▶ What the task requires
Compute how many lines in the records below contain the string "another" and give that number without other output.

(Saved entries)
<<<<

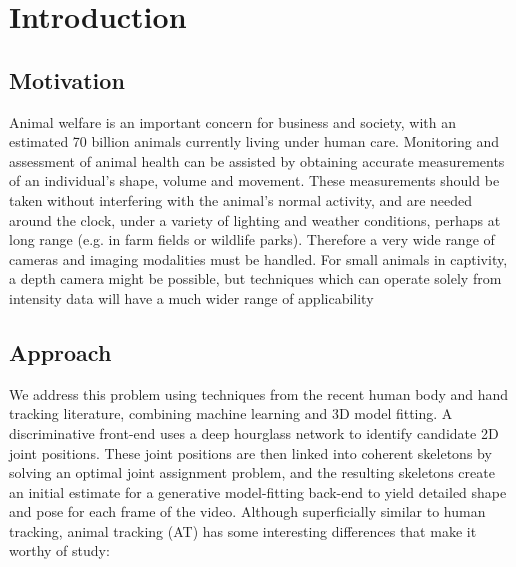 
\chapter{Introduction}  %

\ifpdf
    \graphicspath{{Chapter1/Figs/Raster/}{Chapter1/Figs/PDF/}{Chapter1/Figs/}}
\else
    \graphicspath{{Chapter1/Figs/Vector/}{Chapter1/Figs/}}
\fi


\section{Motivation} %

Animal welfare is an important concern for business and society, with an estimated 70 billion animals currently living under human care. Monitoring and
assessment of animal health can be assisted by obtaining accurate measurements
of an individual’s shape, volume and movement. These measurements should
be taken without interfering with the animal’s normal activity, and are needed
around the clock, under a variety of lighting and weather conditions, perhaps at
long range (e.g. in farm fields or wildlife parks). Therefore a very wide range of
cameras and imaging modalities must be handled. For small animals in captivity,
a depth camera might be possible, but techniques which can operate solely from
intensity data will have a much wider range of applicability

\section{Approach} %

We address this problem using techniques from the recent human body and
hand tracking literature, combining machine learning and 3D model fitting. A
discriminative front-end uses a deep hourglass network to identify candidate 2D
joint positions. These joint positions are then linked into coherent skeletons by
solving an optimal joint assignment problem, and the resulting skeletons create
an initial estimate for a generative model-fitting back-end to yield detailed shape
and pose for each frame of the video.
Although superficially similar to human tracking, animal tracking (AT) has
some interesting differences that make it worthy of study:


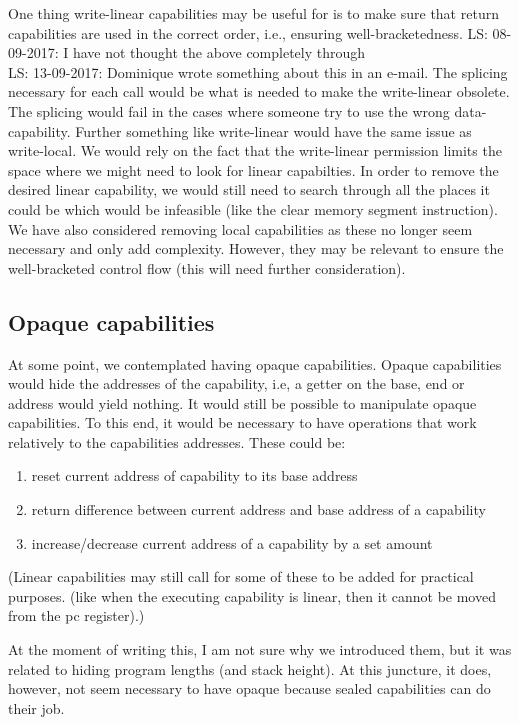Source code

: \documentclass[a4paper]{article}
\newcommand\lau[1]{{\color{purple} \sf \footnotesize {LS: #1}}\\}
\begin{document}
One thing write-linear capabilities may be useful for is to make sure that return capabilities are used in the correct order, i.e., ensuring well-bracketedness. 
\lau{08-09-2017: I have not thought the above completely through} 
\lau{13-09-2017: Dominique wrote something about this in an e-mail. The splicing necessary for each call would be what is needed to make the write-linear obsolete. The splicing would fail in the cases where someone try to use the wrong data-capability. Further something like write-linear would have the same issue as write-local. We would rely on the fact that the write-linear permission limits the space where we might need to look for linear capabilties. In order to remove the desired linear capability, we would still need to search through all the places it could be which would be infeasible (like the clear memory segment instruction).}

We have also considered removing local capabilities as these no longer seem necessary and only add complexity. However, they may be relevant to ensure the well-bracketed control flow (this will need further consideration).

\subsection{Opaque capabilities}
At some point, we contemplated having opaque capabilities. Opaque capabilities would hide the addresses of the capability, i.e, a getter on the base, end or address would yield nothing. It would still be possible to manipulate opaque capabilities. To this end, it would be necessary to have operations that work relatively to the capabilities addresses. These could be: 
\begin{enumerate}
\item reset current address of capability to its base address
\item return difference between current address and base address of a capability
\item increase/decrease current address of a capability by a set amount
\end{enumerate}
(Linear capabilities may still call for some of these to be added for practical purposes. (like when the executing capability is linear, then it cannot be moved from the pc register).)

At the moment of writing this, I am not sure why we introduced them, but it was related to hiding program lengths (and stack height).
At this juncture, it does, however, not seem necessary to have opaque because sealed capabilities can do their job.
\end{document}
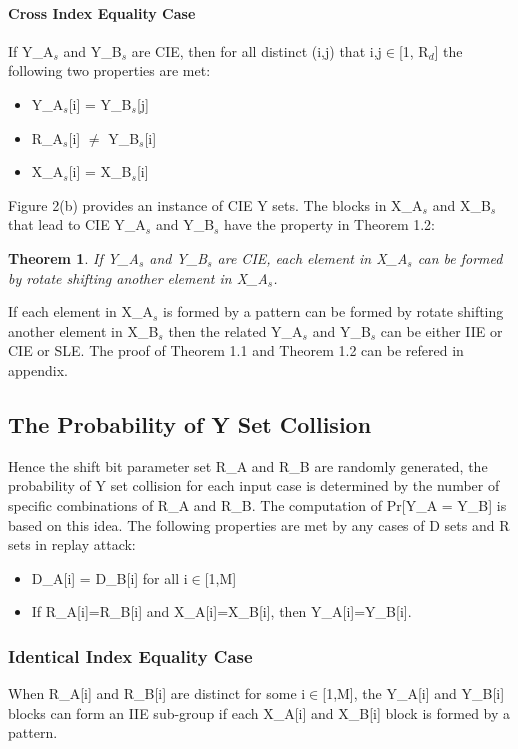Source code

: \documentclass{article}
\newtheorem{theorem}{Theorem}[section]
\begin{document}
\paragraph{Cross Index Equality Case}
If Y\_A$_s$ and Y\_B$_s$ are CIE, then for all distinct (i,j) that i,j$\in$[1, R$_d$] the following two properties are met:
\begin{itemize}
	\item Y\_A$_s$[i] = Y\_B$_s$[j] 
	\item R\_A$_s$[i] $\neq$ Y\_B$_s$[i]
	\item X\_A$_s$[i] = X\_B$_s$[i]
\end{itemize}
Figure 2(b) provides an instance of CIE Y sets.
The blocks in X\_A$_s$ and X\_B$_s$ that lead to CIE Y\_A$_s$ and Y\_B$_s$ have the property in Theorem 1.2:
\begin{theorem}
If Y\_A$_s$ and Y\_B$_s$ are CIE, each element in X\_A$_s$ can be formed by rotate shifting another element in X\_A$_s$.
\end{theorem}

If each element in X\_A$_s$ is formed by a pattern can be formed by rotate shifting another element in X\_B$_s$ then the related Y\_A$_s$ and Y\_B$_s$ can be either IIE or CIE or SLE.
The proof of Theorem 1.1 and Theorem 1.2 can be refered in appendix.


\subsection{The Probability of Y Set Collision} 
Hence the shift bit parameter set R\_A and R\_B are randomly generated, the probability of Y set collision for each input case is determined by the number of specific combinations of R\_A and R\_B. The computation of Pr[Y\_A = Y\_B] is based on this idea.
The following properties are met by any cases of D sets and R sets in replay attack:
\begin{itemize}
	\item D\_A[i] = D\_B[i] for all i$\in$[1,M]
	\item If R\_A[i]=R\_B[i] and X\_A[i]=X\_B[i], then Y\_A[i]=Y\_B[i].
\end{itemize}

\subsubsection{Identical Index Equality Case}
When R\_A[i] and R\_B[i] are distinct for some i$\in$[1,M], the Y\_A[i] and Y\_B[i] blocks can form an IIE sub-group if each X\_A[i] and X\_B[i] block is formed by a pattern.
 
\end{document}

>>>>

▶ Response below
2